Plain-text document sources
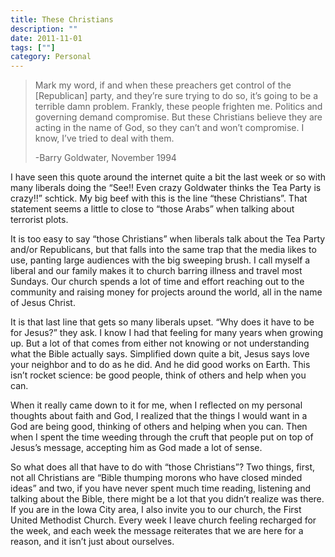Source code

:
 ```yaml
---
title: These Christians
description: ""
date: 2011-11-01
tags: [""]
category: Personal
---
```



<blockquote><p>Mark my word, if and when these preachers get control of the [Republican] party, and they’re sure trying to do so, it’s going to be a terrible damn problem. Frankly, these people frighten me. Politics and governing demand compromise. But these Christians believe they are acting in the name of God, so they can’t and won’t compromise. I know, I’ve tried to deal with them.</p>

<p>-Barry Goldwater, November 1994</p></blockquote>

<p>I have seen this quote around the internet quite a bit the last week or so with many liberals doing the “See!! Even crazy Goldwater thinks the Tea Party is crazy!!” schtick. My big beef with this is the line “these Christians”. That statement seems a little to close to “those Arabs” when talking about terrorist plots.</p>

<p>It is too easy to say “those Christians” when liberals talk about the Tea Party and/or Republicans, but that falls into the same trap that the media likes to use, panting large audiences with the big sweeping brush. I call myself a liberal and our family makes it to church barring illness and travel most Sundays. Our church spends a lot of time and effort reaching out to the community and raising money for projects around the world, all in the name of Jesus Christ.</p>

<p>It is that last line that gets so many liberals upset. “Why does it have to be for Jesus?” they ask. I know I had that feeling for many years when growing up. But a lot of that comes from either not knowing or not understanding what the Bible actually says. Simplified down quite a bit, Jesus says love your neighbor and to do as he did. And he did good works on Earth. This isn’t rocket science: be good people, think of others and help when you can.</p>

<p>When it really came down to it for me, when I reflected on my personal thoughts about faith and God, I realized that the things I would want in a God are being good, thinking of others and helping when you can. Then when I spent the time weeding through the cruft that people put on top of Jesus’s message, accepting him as God made a lot of sense.</p>

<p>So what does all that have to do with “those Christians”? Two things, first, not all Christians are “Bible thumping morons who have closed minded ideas” and two, if you have never spent much time reading, listening and talking about the Bible, there might be a lot that you didn’t realize was there. If you are in the Iowa City area, I also invite you to our church, the First United Methodist Church. Every week I leave church feeling recharged for the week, and each week the message reiterates that we are here for a reason, and it isn’t just about ourselves.</p>
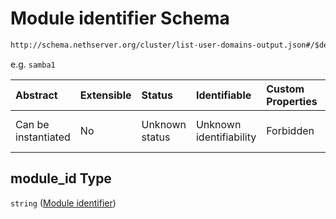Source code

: # Module identifier Schema

```txt
http://schema.nethserver.org/cluster/list-user-domains-output.json#/$defs/unconfigured-provider/properties/module_id
```

e.g. `samba1`

| Abstract            | Extensible | Status         | Identifiable            | Custom Properties | Additional Properties | Access Restrictions | Defined In                                                                                     |
| :------------------ | :--------- | :------------- | :---------------------- | :---------------- | :-------------------- | :------------------ | :--------------------------------------------------------------------------------------------- |
| Can be instantiated | No         | Unknown status | Unknown identifiability | Forbidden         | Allowed               | none                | [list-user-domains-output.json*](cluster/list-user-domains-output.json "open original schema") |

## module_id Type

`string` ([Module identifier](list-user-domains-output-defs-unconfigured-provider-properties-module-identifier.md))
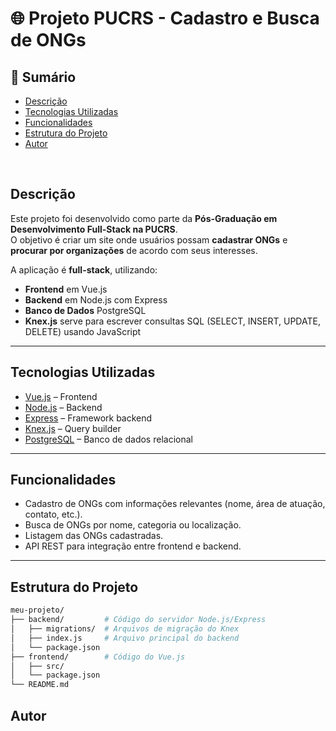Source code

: # 🌐 Projeto PUCRS - Cadastro e Busca de ONGs

## 📑 Sumário
- [Descrição](#descrição)
- [Tecnologias Utilizadas](#tecnologias-utilizadas)
- [Funcionalidades](#funcionalidades)
- [Estrutura do Projeto](#estrutura-do-projeto)
- [Autor](#autor)

<br>

## Descrição
Este projeto foi desenvolvido como parte da **Pós-Graduação em Desenvolvimento Full-Stack na PUCRS**.  
O objetivo é criar um site onde usuários possam **cadastrar ONGs** e **procurar por organizações** de acordo com seus interesses.  

A aplicação é **full-stack**, utilizando:
- **Frontend** em Vue.js  
- **Backend** em Node.js com Express  
- **Banco de Dados** PostgreSQL  
- **Knex.js** serve para escrever consultas SQL (SELECT, INSERT, UPDATE, DELETE) usando JavaScript

---

## Tecnologias Utilizadas
- [Vue.js](https://vuejs.org/) – Frontend
- [Node.js](https://nodejs.org/) – Backend
- [Express](https://expressjs.com/) – Framework backend
- [Knex.js](https://knexjs.org/) – Query builder
- [PostgreSQL](https://www.postgresql.org/) – Banco de dados relacional

---

## Funcionalidades
- Cadastro de ONGs com informações relevantes (nome, área de atuação, contato, etc.).
- Busca de ONGs por nome, categoria ou localização.
- Listagem das ONGs cadastradas.
- API REST para integração entre frontend e backend.

---

## Estrutura do Projeto
```bash
meu-projeto/
├── backend/         # Código do servidor Node.js/Express
│   ├── migrations/  # Arquivos de migração do Knex
│   ├── index.js     # Arquivo principal do backend
│   └── package.json
├── frontend/        # Código do Vue.js
│   ├── src/         
│   └── package.json
└── README.md
```

## Autor
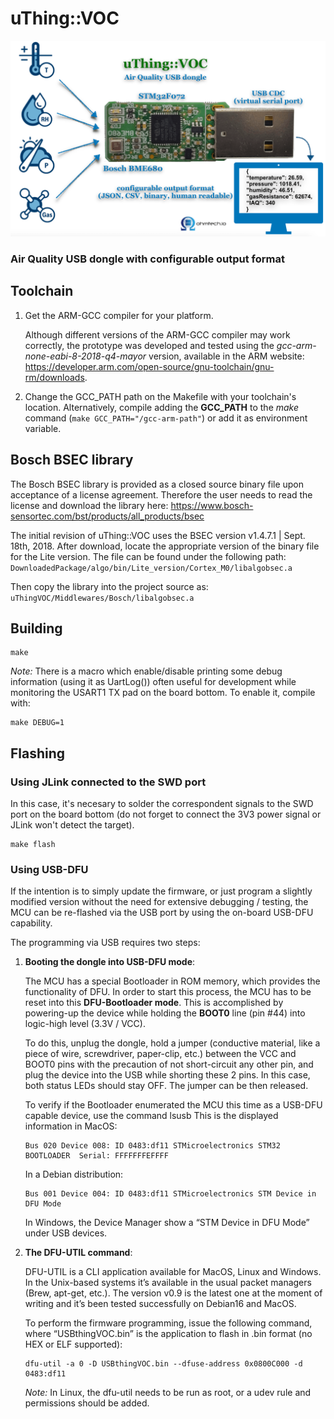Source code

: # uThing::VOC

![uThingVOC](/img/uThingVOC-block-diagram.png)

### Air Quality USB dongle with configurable output format 

## Toolchain

1. Get the ARM-GCC compiler for your platform.

    Although different versions of the ARM-GCC compiler may work correctly, the prototype was developed and tested using the *gcc-arm-none-eabi-8-2018-q4-mayor* version, available in the ARM website: https://developer.arm.com/open-source/gnu-toolchain/gnu-rm/downloads.

2. Change the GCC_PATH path on the Makefile with your toolchain's location.
    Alternatively, compile adding the **GCC_PATH** to the *make* command (`make GCC_PATH="/gcc-arm-path"`) or add it as environment variable.

## Bosch BSEC library

The Bosch BSEC library is provided as a closed source binary file upon acceptance of a license agreement.
Therefore the user needs to read the license and download the library here:
https://www.bosch-sensortec.com/bst/products/all_products/bsec

The initial revision of uThing::VOC uses the BSEC version v1.4.7.1 | Sept. 18th, 2018.
After download, locate the appropriate version of the binary file for the Lite version.
The file can be found under the following path:
`DownloadedPackage/algo/bin/Lite_version/Cortex_M0/libalgobsec.a`

Then copy the library into the project source as:
`uThingVOC/Middlewares/Bosch/libalgobsec.a`

## Building

```
make
```

*Note:* There is a macro which enable/disable printing some debug information (using it as UartLog()) often useful for development while monitoring the USART1 TX pad on the board bottom. To enable it, compile with:

```
make DEBUG=1
```

## Flashing

### Using JLink connected to the SWD port

In this case, it's necesary to solder the correspondent signals to the SWD port on the board bottom (do not forget to connect the 3V3 power signal or JLink won't detect the target).

```
make flash
```
### Using USB-DFU

If the intention is to simply update the firmware, or just program a slightly modified version without the need for extensive debugging / testing, the MCU can be re-flashed via the USB port by using the on-board USB-DFU capability.

The programming via USB requires two steps:

1. **Booting the dongle into USB-DFU mode**:

    The MCU has a special Bootloader in ROM memory, which provides the functionality of DFU. In order to start this process, the MCU has to be reset into this **DFU-Bootloader mode**. This is accomplished by powering-up the device while holding the **BOOT0** line (pin #44) into logic-high level (3.3V / VCC).

    To do this, unplug the dongle, hold a jumper (conductive material, like a piece of wire, screwdriver, paper-clip, etc.) between the VCC and BOOT0 pins with the precaution of not short-circuit any other pin, and plug the device into the USB while shorting these 2 pins. In this case, both status LEDs should stay OFF. The jumper can be then released.

    To verify if the Bootloader enumerated the MCU this time as a USB-DFU capable device, use the command lsusb This is the displayed information in MacOS:

    ```
    Bus 020 Device 008: ID 0483:df11 STMicroelectronics STM32  BOOTLOADER  Serial: FFFFFFFEFFFF
    ```

    In a Debian distribution:

    ```
    Bus 001 Device 004: ID 0483:df11 STMicroelectronics STM Device in DFU Mode
    ```

    In Windows, the Device Manager show a “STM Device in DFU Mode” under USB devices.

2. **The DFU-UTIL command**:

    DFU-UTIL is a CLI application available for MacOS, Linux and Windows. In the Unix-based systems it’s available in the usual packet managers (Brew, apt-get, etc.). The version v0.9 is the latest one at the moment of writing and it’s been tested successfully on Debian16 and MacOS.

    To perform the firmware programming, issue the following command, where “USBthingVOC.bin” is the application to flash in .bin format (no HEX or ELF supported):

    ```    
    dfu-util -a 0 -D USBthingVOC.bin --dfuse-address 0x0800C000 -d 0483:df11
    ```
     *Note:* In Linux, the dfu-util needs to be run as root, or a udev rule and permissions should be added.
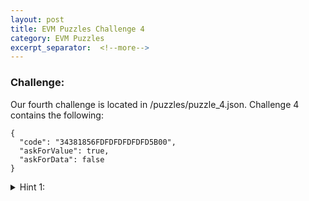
 ```yaml
---
layout: post
title: EVM Puzzles Challenge 4
category: EVM Puzzles
excerpt_separator:  <!--more-->
---
```


### Challenge:
Our fourth challenge is located in /puzzles/puzzle_4.json. Challenge 4 contains the following:
```
{
  "code": "34381856FDFDFDFDFDFD5B00",
  "askForValue": true,
  "askForData": false
}
```

<details>
<summary> Hint 1:</summary>
<br>
<div markdown="1">
```
The corresponding EVM opcodes are:

CALLVALUE	
CODESIZE	
XOR	
JUMP	
REVERT	
REVERT	
REVERT	
REVERT	
REVERT	
REVERT	
JUMPDEST	
STOP

```
</div>
</details>


<details>
<summary> Hint 2:</summary>
<br>
<div markdown="1">
```
CALLVALUE takes the value of the current call in wei
and places it on top of the stack. 
CODESIZE takes the size of the code 
and places it on the top of the stack.
XOR performs a bitwise xor on the top 2
values on the stack and pushes the result
to the top of the stack.


How can we JUMP over the 6 REVERT 
opcodes and land on the JUMPDEST?
```
</div>
</details>

<details>
<summary> Hint 3:</summary>
<br>
<div markdown="1">
```
The CODESIZE is 12 or c in Hex


1  2  3  4  5  6  7  8  9  a  b  c
34 38 18 56 FD FD FD FD FD FD 5B 00
```
</div>
</details>

<details>
<summary> Hint 4:</summary>
<br>
<div markdown="1">
```

X ^ 0x0C = JUMPDEST offset

Solve for X

```
</div>
</details>

<details>
<summary> Hint 5:</summary>
<br>
<div markdown="1">
```

CALLVALUE  //Offset 0
CODESIZE   //Offset 1
XOR        //Offset 2
JUMP       //Offset 3
REVERT     //Offset 4
REVERT     //Offset 5	
REVERT     //Offset 6	
REVERT     //Offset 7	
REVERT     //Offset 8	
REVERT     //Offset 9	
JUMPDEST   //Offset a	
STOP       //Offset b

```
</div>
</details>

<details>
<summary> Solution:</summary>
<br>
<div markdown="1">
```
To solve this level, we just need to pass in a value of 6 
wei. This way CALLVALUE places 6 on the top of the stack.
CODESIZE will then push 'c' to the top of the stack. 
XOR will perform 6 ^ 'c' and push 'a' to the top of the stack 
and JUMP performs a valid jump over the REVERT calls to JUMPDEST.
```
</div>
</details>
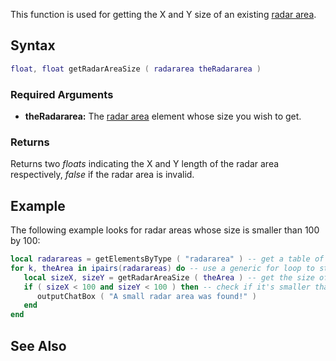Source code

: This function is used for getting the X and Y size of an existing [radar area](/radararea.md "wikilink").

Syntax
------

``` lua
float, float getRadarAreaSize ( radararea theRadararea )              
```

### Required Arguments

-   **theRadararea:** The [radar area](/radararea.md "wikilink") element whose size you wish to get.

### Returns

Returns two *floats* indicating the X and Y length of the radar area respectively, *false* if the radar area is invalid.

Example
-------

The following example looks for radar areas whose size is smaller than 100 by 100:

``` lua
local radarareas = getElementsByType ( "radararea" ) -- get a table of radararea elements
for k, theArea in ipairs(radarareas) do -- use a generic for loop to step through each of the elements
   local sizeX, sizeY = getRadarAreaSize ( theArea ) -- get the size of the radar area
   if ( sizeX < 100 and sizeY < 100 ) then -- check if it's smaller than 100 by 100
      outputChatBox ( "A small radar area was found!" )
   end
end
```

See Also
--------
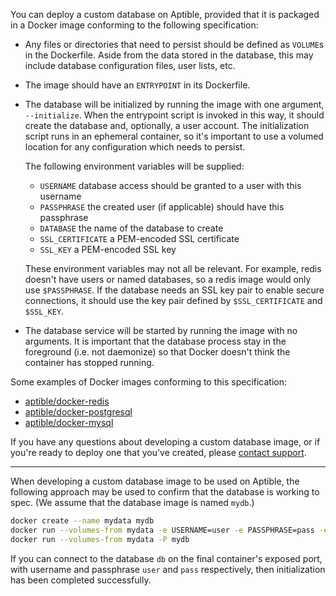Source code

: You can deploy a custom database on Aptible, provided that it is packaged in a Docker image conforming to the following specification:

* Any files or directories that need to persist should be defined as `VOLUME`s in the Dockerfile. Aside from the data stored in the database, this may include database configuration files, user lists, etc.

* The image should have an `ENTRYPOINT` in its Dockerfile.

* The database will be initialized by running the image with one argument, `--initialize`. When the entrypoint script is invoked in this way, it should create the database and, optionally, a user account. The initialization script runs in an ephemeral container, so it's important to use a volumed location for any configuration which needs to persist.

    The following environment variables will be supplied:

    * `USERNAME` database access should be granted to a user with this username
    * `PASSPHRASE` the created user (if applicable) should have this passphrase
    * `DATABASE` the name of the database to create
    * `SSL_CERTIFICATE` a PEM-encoded SSL certificate
    * `SSL_KEY` a PEM-encoded SSL key

    These environment variables may not all be relevant. For example, redis doesn't have users or named databases, so a redis image would only use `$PASSPHRASE`. If the database needs an SSL key pair to enable secure connections, it should use the key pair defined by `$SSL_CERTIFICATE` and `$SSL_KEY`.

* The database service will be started by running the image with no arguments. It is important that the database process stay in the foreground (i.e. not daemonize) so that Docker doesn't think the container has stopped running.

Some examples of Docker images conforming to this specification:

* [aptible/docker-redis](https://github.com/aptible/docker-redis)
* [aptible/docker-postgresql](https://github.com/aptible/docker-postgresql)
* [aptible/docker-mysql](https://github.com/aptible/docker-mysql)

If you have any questions about developing a custom database image, or if you're ready to deploy one that you've created, please [contact support](https://support.aptible.com/contact).

---

When developing a custom database image to be used on Aptible, the following approach may be used to confirm that the database is working to spec. (We assume that the database image is named `mydb`.)

```bash
docker create --name mydata mydb
docker run --volumes-from mydata -e USERNAME=user -e PASSPHRASE=pass -e DB=db mydb --initialize
docker run --volumes-from mydata -P mydb
```

If you can connect to the database `db` on the final container's exposed port, with username and passphrase `user` and `pass` respectively, then initialization has been completed successfully.

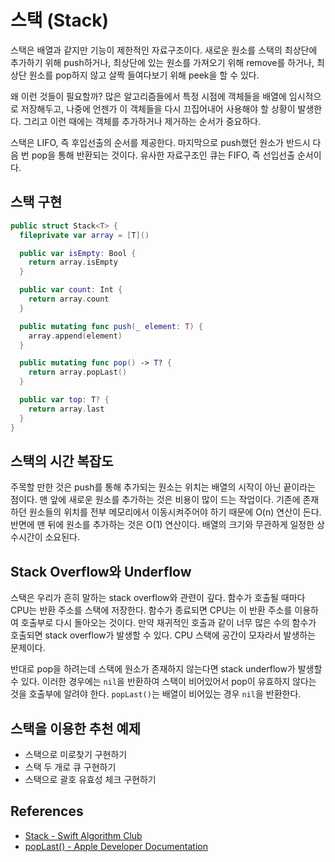 # 스택 (Stack)

스택은 배열과 같지만 기능이 제한적인 자료구조이다. 새로운 원소를 스택의 최상단에 추가하기 위해 push하거나, 최상단에 있는 원소를 가져오기 위해 remove를 하거나, 최상단 원소를 pop하지 않고 살짝 들여다보기 위해 peek을 할 수 있다.

왜 이런 것들이 필요할까? 많은 알고리즘들에서 특정 시점에 객체들을 배열에 임시적으로 저장해두고, 나중에 언젠가 이 객체들을 다시 끄집어내어 사용해야 할 상황이 발생한다. 그리고 이런 때에는 객체를 추가하거나 제거하는 순서가 중요하다.

스택은 LIFO, 즉 후입선출의 순서를 제공한다. 마지막으로 push했던 원소가 반드시 다음 번 pop을 통해 반환되는 것이다. 유사한 자료구조인 큐는 FIFO, 즉 선입선출 순서이다.

## 스택 구현

```swift
public struct Stack<T> {
  fileprivate var array = [T]()

  public var isEmpty: Bool {
    return array.isEmpty
  }

  public var count: Int {
    return array.count
  }

  public mutating func push(_ element: T) {
    array.append(element)
  }

  public mutating func pop() -> T? {
    return array.popLast()
  }

  public var top: T? {
    return array.last
  }
}
```
## 스택의 시간 복잡도

주목할 만한 것은 push를 통해 추가되는 원소는 위치는 배열의 시작이 아닌 끝이라는 점이다. 맨 앞에 새로운 원소를 추가하는 것은 비용이 많이 드는 작업이다. 기존에 존재하던 원소들의 위치를 전부 메모리에서 이동시켜주어야 하기 때문에 O(n) 연산이 든다. 반면에 맨 뒤에 원소를 추가하는 것은 O(1) 연산이다. 배열의 크기와 무관하게 일정한 상수시간이 소요된다.

## Stack Overflow와 Underflow

스택은 우리가 흔히 말하는 stack overflow와 관련이 깊다. 함수가 호출될 때마다 CPU는 반환 주소를 스택에 저장한다. 함수가 종료되면 CPU는 이 반환 주소를 이용하여 호출부로 다시 돌아오는 것이다. 만약 재귀적인 호출과 같이 너무 많은 수의 함수가 호출되면 stack overflow가 발생할 수 있다. CPU 스택에 공간이 모자라서 발생하는 문제이다.

반대로 pop을 하려는데 스택에 원소가 존재하지 않는다면 stack underflow가 발생할 수 있다. 이러한 경우에는 `nil`을 반환하여 스택이 비어있어서 pop이 유효하지 않다는 것을 호출부에 알려야 한다. `popLast()`는 배열이 비어있는 경우 `nil`을 반환한다.

## 스택을 이용한 추천 예제

- 스택으로 미로찾기 구현하기
- 스택 두 개로 큐 구현하기
- 스택으로 괄호 유효성 체크 구현하기

## References

- [Stack - Swift Algorithm Club](https://github.com/raywenderlich/swift-algorithm-club/blob/master/Stack/README.markdown)
- [popLast() - Apple Developer Documentation](https://developer.apple.com/documentation/swift/array/1539777-poplast)
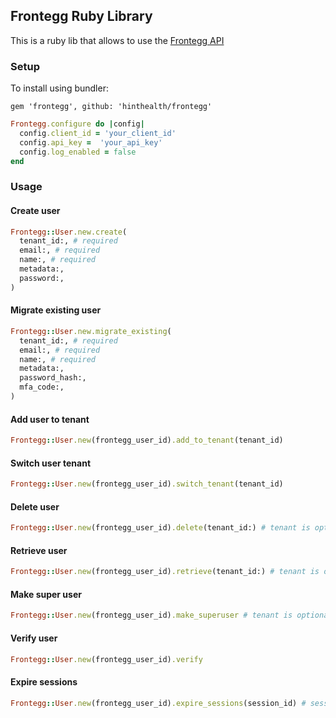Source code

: ## Frontegg Ruby Library

This is a ruby lib that allows to use the [Frontegg API](https://docs.frontegg.com/reference/getting-started-with-your-api)

### Setup

To install using bundler:
```
gem 'frontegg', github: 'hinthealth/frontegg'
```


```ruby
Frontegg.configure do |config|
  config.client_id = 'your_client_id'
  config.api_key =  'your_api_key'
  config.log_enabled = false
end
```

### Usage

#### Create user

```ruby
Frontegg::User.new.create(
  tenant_id:, # required
  email:, # required
  name:, # required
  metadata:,
  password:,
)
```

#### Migrate existing user

```ruby
Frontegg::User.new.migrate_existing(
  tenant_id:, # required
  email:, # required
  name:, # required
  metadata:,
  password_hash:,
  mfa_code:,
)
```

#### Add user to tenant

```ruby
Frontegg::User.new(frontegg_user_id).add_to_tenant(tenant_id)
```


#### Switch user tenant

```ruby
Frontegg::User.new(frontegg_user_id).switch_tenant(tenant_id)
```

#### Delete user

```ruby
Frontegg::User.new(frontegg_user_id).delete(tenant_id:) # tenant is optional
```


#### Retrieve user

```ruby
Frontegg::User.new(frontegg_user_id).retrieve(tenant_id:) # tenant is optional
```

#### Make super user

```ruby
Frontegg::User.new(frontegg_user_id).make_superuser # tenant is optional
```


#### Verify user

```ruby
Frontegg::User.new(frontegg_user_id).verify
```

#### Expire sessions

```ruby
Frontegg::User.new(frontegg_user_id).expire_sessions(session_id) # session_id is optional
```
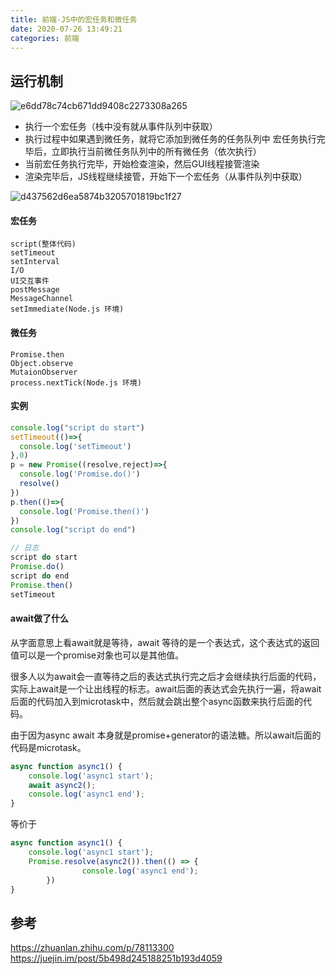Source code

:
 ```yaml
---
title: 前端-JS中的宏任务和微任务
date: 2020-07-26 13:49:21
categories: 前端
---
```


## 运行机制

![e6dd78c74cb671dd9408c2273308a265](/image/D7234422-64CA-4BB7-9F5D-FBF60E112408.jpg)

- 执行一个宏任务（栈中没有就从事件队列中获取）
- 执行过程中如果遇到微任务，就将它添加到微任务的任务队列中
宏任务执行完毕后，立即执行当前微任务队列中的所有微任务（依次执行）
- 当前宏任务执行完毕，开始检查渲染，然后GUI线程接管渲染
- 渲染完毕后，JS线程继续接管，开始下一个宏任务（从事件队列中获取）

![d437562d6ea5874b3205701819bc1f27](/image/0F348294-16C0-4A58-A55F-AA462BAFF9B1.jpg)

#### 宏任务

```
script(整体代码)
setTimeout
setInterval
I/O
UI交互事件
postMessage
MessageChannel
setImmediate(Node.js 环境)
```

#### 微任务

```
Promise.then
Object.observe
MutaionObserver
process.nextTick(Node.js 环境)
```

#### 实例

```javascript
console.log("script do start")
setTimeout(()=>{
  console.log('setTimeout')
},0)
p = new Promise((resolve,reject)=>{
  console.log('Promise.do()')
  resolve()
})
p.then(()=>{
  console.log('Promise.then()')
})
console.log("script do end")

// 日志
script do start
Promise.do()
script do end
Promise.then()
setTimeout
```

#### await做了什么

从字面意思上看await就是等待，await 等待的是一个表达式，这个表达式的返回值可以是一个promise对象也可以是其他值。

很多人以为await会一直等待之后的表达式执行完之后才会继续执行后面的代码，实际上await是一个让出线程的标志。await后面的表达式会先执行一遍，将await后面的代码加入到microtask中，然后就会跳出整个async函数来执行后面的代码。

由于因为async await 本身就是promise+generator的语法糖。所以await后面的代码是microtask。

```javascript
async function async1() {
	console.log('async1 start');
	await async2();
	console.log('async1 end');
}
```

等价于

```javascript
async function async1() {
	console.log('async1 start');
	Promise.resolve(async2()).then(() => {
                console.log('async1 end');
        })
}
```

## 参考
https://zhuanlan.zhihu.com/p/78113300
https://juejin.im/post/5b498d245188251b193d4059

- Task to complete
Reproduce every line from the preceding data in which the word "Busca" can be found.

- Answer space
: # 🌐 Projeto PUCRS - Cadastro e Busca de ONGs
- Busca de ONGs por nome, categoria ou localização.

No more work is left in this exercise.